No beginning – like the Son of God.
Eternality is not a communicable attribute. God cannot create a being and make it have an eternal existence. A Son of God with no beginning co-existed with God from all eternity and is therefore also God.
For those who say that “Son of God” is a title implying inferiority and therefore something less than God: God calls the prophet Ezekiel “son of man” at least 93 times. Is God somehow implying that Ezekiel is less than human? Of course not! The son of a man is a man. The Son of God is God.
God the Son has no beginning: “…the Son is eternally begotten of the Father” (Westminster Confession of Faith, II.iii). This is a challenging confession, yet it embraces the scriptural truths.
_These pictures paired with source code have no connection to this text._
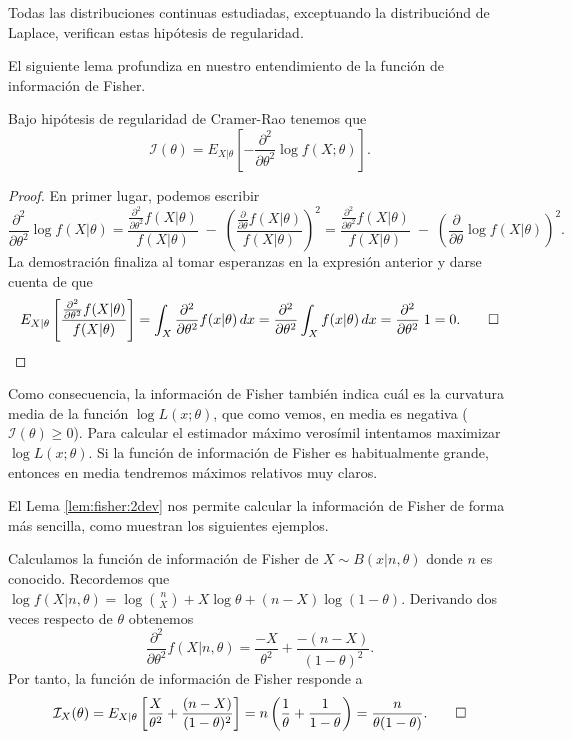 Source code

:     Todas las distribuciones continuas estudiadas, exceptuando la distribuciónd de Laplace, verifican estas hipótesis de regularidad.

    El siguiente lema profundiza en nuestro entendimiento de la función de información de Fisher.

    \begin{lem} \label{lem:fisher:2dev}
        Bajo hipótesis de regularidad de Cramer-Rao tenemos que
        \[\mathcal{I}(\theta) = E_{X|\theta} \left[-\frac{\partial^2}{\partial\theta^2} \log f(X;\theta) \right].\]
    \end{lem}
    \begin{proof}
        En primer lugar, podemos escribir
        \[\frac{\partial^2}{\partial\theta^2} \log f(X|\theta)=\frac{\frac{\partial^2}{\partial\theta^2} f(X|\theta)}{f(X| \theta)}\;-\;\left( \frac{\frac{\partial}{\partial\theta} f(X|\theta)}{f(X| \theta)} \right)^2=\frac{\frac{\partial^2}{\partial\theta^2} f(X|\theta)}{f(X| \theta)}\;-\;\left( \frac{\partial}{\partial\theta} \log f(X|\theta)\right)^2.\]
        La demostración finaliza al tomar esperanzas en la expresión anterior y darse cuenta de que
        \[E_{X|\theta}\left[\frac{\frac{\partial^2}{\partial\theta^2} f(X|\theta)}{f(X| \theta)}\right] = \int_X \frac{\partial^2}{\partial\theta^2} f(x | \theta)\, dx = \frac{\partial^2}{\partial\theta^2} \int_X f(x | \theta)\, dx = \frac{\partial^2}{\partial\theta^2} \; 1 = 0. \qedhere\]
    \end{proof}

    Como consecuencia, la información de Fisher también indica cuál es la curvatura media de la función $\log L(x; \theta)$, que como vemos, en media es negativa ($\mathcal{I}(\theta) \ge 0$). Para calcular el estimador máximo verosímil intentamos maximizar $\log L(x; \theta)$. Si la función de información de Fisher es habitualmente grande, entonces en media tendremos máximos relativos muy claros.

    El Lema \ref{lem:fisher:2dev} nos permite calcular la información de Fisher de forma más sencilla, como muestran los siguientes ejemplos.

    \begin{ex} \label{ex:fisher:binom}
        Calculamos la función de información de Fisher de $X \sim B(x | n, \theta)$ donde $n$ es conocido. Recordemos que $\log f(X | n, \theta) = \log \binom{n}{X} + X \log \theta + (n - X) \log (1 - \theta)$. Derivando dos veces respecto de $\theta$ obtenemos
        \[\frac{\partial^2}{\partial \theta^2} f(X | n, \theta) = \frac{-X}{\theta^2} + \frac{-(n-X)}{(1 - \theta)^2}.\]
        Por tanto, la función de información de Fisher responde a
        \[\mathcal{I}_X(\theta) =  E_{X|\theta} \left[\frac{X}{\theta^2} + \frac{(n-X)}{(1 - \theta)^2}\right] = n \left(\frac{1}{\theta} + \frac{1}{1 - \theta}\right) = \frac{n}{\theta (1 - \theta)}. \qedhere\]
    \end{ex}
From the two preeminent apostles of the infant Church:
For the grace of God has appeared, bringing salvation to all men, instructing us to deny ungodliness and worldly desires and to live sensibly, righteously and godly in the present age, looking for the blessed hope and the appearing of the glory of our great God and Savior, Christ Jesus, Who gave Himself for us to redeem us from every lawless deed, and to purify for Himself a people for His own possession, zealous for good deeds (Titus 2:11-14).
Simon Peter, a bond-servant and apostle of Jesus Christ, to those who have received a faith of the same kind as ours, by the righteousness of our God and Savior, Jesus Christ: Grace and peace be multiplied to you in the knowledge of God and of Jesus our Lord; seeing that His divine power has granted to us everything pertaining to life and godliness, through the true knowledge of Him who called us by His own glory and excellence (2 Peter 1:1-3).
God is God, and cannot be created. He is eternal.
I never thought I’d say this, but I’m thankful for Melchizedek.